Accordingly, momentum is building behind the idea that periodic post-deployment legal reviews would be required, extending across the entire lifecycle of the AWS, to ensure that an AWS has not learned to behave in a manner which would violate the operating State’s legal obligations (Farrant & Ford, 2017, p. 406; Defense Science Board 2016, p. 50; Ford 2017, 461). Vestner and Rossi’s (2021, pp. 544–545) view is representative of this line of thinking:

One suggestion that is gaining growing consensus is to conduct “runtime verifications” on online machine learning systems in order to keep up with the system adaptations to the environment. This would shift the focus toward a continuous evaluation during the full life cycle of the system, first and foremost the operational phase. The system would be certified prior to deployment to attest its suitability for use in a limited set of scenarios, while the incompleteness of the processes and potential unintended scenarios would be acknowledged. Developers should then continuously monitor performance and report to regulators to allow re-evaluation and take corrective measures if necessary. By doing so, the system is assessed in real operating conditions, and violations of its properties and specifications are detected and addressed while the system is running. It would also solve two problems at the same time. First, continuous verification during system operation would ensure that although its unpredictability is accepted, this would not lead to violations of the system’s specifications and applicable law. Second, it would provide those responsible for system functioning with a tool to retain control over it. This is relevant from an operational standpoint since no commander would entrust a system operating outside its sphere of control with critical functions.

Under this paradigm, the initial state of the AWS (before learning any new behaviours) would be reviewed prior to deployment, but learned behaviours would only be reviewed later, as the AWS is used in combat or other operations.

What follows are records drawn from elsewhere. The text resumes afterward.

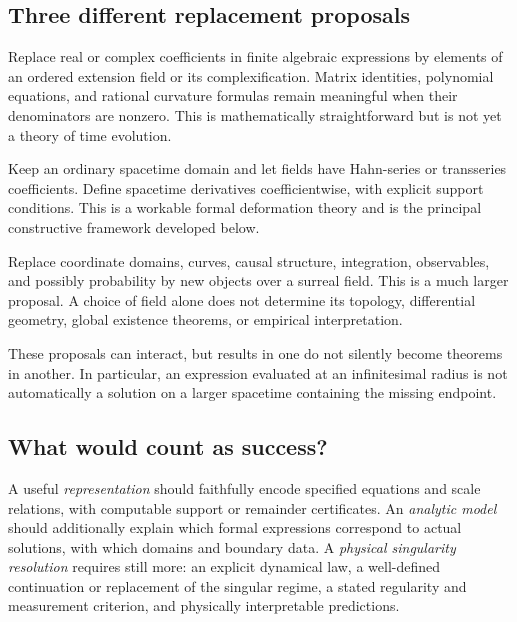 \documentclass[11pt,a4paper]{article}
\numberwithin{equation}{section}
\theoremstyle{definition}
\theoremstyle{remark}
\begin{document}
\subsection{Three different replacement proposals}
\begin{description}[style=nextline,leftmargin=0pt,labelsep=0pt]
\item[Algebraic scalar extension.]
Replace real or complex coefficients in finite algebraic expressions by elements of an ordered extension field or its complexification. Matrix identities, polynomial equations, and rational curvature formulas remain meaningful when their denominators are nonzero. This is mathematically straightforward but is not yet a theory of time evolution.
\item[Fields with non-Archimedean coefficients on real spacetime.]
Keep an ordinary spacetime domain and let fields have Hahn-series or transseries coefficients. Define spacetime derivatives coefficientwise, with explicit support conditions. This is a workable formal deformation theory and is the principal constructive framework developed below.
\item[A genuinely non-Archimedean spacetime.]
Replace coordinate domains, curves, causal structure, integration, observables, and possibly probability by new objects over a surreal field. This is a much larger proposal. A choice of field alone does not determine its topology, differential geometry, global existence theorems, or empirical interpretation.
\end{description}

These proposals can interact, but results in one do not silently become theorems in another. In particular, an expression evaluated at an infinitesimal radius is not automatically a solution on a larger spacetime containing the missing endpoint.

\subsection{What would count as success?}
A useful \emph{representation} should faithfully encode specified equations and scale relations, with computable support or remainder certificates. An \emph{analytic model} should additionally explain which formal expressions correspond to actual solutions, with which domains and boundary data. A \emph{physical singularity resolution} requires still more: an explicit dynamical law, a well-defined continuation or replacement of the singular regime, a stated regularity and measurement criterion, and physically interpretable predictions.
\end{document}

The idea of periodic post-deployment reviews (‘runtime verifications’) may also be justified if one takes the view that a weapon which learns new behaviours effectively becomes a different weapon, distinct from the weapon as it was when reviewed prior to any in situ learning taking place (the degree of difference which would justify a post-deployment review is discussed further in a later section). Article 36 of API states that the review obligation applies to ‘new’ weapons, but States which are known to conduct weapons reviews generally take the view that ‘new’ is to be interpreted to include weapons which have been modified such that their behaviour is altered in a way which may be legally significant (Ministry of Defence Development, 2016, p. 4; International Committee of the Red Cross, 2006, p. 938 note 21, p. 952 note 82). The ICRC agrees, arguing that the Article 36 obligation covers ‘an existing weapon that is modified in a way that alters its function, or a weapon that has already passed a legal review but that is subsequently modified’ (International Committee of the Red Cross, 2006, p. 938). While presumably the modifications in question would traditionally have been changes made manually to a weapon system by human beings, there does not appear to be any problem in extending the concept of ‘modification’ to changes in behaviour made automatically by the system itself in pursuit of optimal outputs.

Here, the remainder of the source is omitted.